### Input records ###

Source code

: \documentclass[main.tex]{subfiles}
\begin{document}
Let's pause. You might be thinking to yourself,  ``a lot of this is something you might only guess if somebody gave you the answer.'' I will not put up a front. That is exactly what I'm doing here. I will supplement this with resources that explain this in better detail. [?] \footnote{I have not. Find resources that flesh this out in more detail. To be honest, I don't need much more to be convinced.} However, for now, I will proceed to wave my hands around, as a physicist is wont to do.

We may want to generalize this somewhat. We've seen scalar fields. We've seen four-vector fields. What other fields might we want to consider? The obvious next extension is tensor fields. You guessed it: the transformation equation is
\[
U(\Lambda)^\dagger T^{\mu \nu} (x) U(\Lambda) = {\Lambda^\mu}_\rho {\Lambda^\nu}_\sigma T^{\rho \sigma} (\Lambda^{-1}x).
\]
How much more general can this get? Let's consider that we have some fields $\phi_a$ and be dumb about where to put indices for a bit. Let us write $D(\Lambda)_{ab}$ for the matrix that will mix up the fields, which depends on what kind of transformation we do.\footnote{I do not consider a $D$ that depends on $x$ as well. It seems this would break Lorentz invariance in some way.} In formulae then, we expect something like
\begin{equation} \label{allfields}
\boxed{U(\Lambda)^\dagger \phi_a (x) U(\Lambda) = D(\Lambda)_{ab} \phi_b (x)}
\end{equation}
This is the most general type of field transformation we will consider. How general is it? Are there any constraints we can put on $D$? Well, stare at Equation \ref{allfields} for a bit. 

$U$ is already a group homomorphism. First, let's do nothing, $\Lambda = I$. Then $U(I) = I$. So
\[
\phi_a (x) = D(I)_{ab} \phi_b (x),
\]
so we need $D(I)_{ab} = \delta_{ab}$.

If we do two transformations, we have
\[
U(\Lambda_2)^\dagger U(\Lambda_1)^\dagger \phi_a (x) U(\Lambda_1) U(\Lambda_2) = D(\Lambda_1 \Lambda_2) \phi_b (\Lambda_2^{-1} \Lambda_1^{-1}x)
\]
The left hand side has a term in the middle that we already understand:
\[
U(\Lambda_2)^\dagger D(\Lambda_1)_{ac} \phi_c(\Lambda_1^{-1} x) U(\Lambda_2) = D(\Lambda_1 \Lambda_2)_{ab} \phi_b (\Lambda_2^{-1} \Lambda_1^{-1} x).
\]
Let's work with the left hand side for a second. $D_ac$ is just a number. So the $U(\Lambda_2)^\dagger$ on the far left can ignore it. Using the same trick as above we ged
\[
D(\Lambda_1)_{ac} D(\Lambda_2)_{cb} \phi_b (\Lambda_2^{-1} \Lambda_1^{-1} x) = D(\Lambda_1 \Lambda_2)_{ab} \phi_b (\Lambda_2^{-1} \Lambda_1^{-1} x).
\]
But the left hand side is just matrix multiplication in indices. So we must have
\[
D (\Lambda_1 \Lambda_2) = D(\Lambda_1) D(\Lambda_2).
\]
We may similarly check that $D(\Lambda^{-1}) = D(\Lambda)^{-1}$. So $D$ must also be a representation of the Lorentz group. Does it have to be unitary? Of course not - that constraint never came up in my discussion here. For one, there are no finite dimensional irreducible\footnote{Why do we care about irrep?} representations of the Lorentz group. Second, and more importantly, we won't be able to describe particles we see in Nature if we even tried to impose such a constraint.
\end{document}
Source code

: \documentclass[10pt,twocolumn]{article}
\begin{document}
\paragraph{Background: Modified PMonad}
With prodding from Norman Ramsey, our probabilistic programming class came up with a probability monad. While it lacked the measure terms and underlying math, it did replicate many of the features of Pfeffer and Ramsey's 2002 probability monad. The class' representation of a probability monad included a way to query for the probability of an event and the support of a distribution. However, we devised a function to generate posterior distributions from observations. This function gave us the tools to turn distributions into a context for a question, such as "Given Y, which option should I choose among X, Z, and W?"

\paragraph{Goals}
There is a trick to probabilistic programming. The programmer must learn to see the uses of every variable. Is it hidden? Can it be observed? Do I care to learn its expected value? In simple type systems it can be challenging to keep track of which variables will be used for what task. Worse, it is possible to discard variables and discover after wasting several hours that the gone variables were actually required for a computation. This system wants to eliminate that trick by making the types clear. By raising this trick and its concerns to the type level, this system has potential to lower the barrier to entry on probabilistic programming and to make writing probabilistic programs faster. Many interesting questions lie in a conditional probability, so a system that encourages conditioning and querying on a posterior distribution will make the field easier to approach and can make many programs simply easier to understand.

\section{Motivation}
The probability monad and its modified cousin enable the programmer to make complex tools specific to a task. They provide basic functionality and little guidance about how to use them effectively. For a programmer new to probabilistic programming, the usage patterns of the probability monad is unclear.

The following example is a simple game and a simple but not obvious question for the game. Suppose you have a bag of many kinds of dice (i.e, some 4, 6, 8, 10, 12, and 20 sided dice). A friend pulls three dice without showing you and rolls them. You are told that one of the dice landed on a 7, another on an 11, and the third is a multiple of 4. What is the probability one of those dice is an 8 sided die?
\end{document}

###

Exercise>
Your response should contain each line of the entries above that holds the string "something".

Response for this exercise>
Let's pause. You might be thinking to yourself,  ``a lot of this is something you might only guess if somebody gave you the answer.'' I will not put up a front. That is exactly what I'm doing here. I will supplement this with resources that explain this in better detail. [?] \footnote{I have not. Find resources that flesh this out in more detail. To be honest, I don't need much more to be convinced.} However, for now, I will proceed to wave my hands around, as a physicist is wont to do.
How much more general can this get? Let's consider that we have some fields $\phi_a$ and be dumb about where to put indices for a bit. Let us write $D(\Lambda)_{ab}$ for the matrix that will mix up the fields, which depends on what kind of transformation we do.\footnote{I do not consider a $D$ that depends on $x$ as well. It seems this would break Lorentz invariance in some way.} In formulae then, we expect something like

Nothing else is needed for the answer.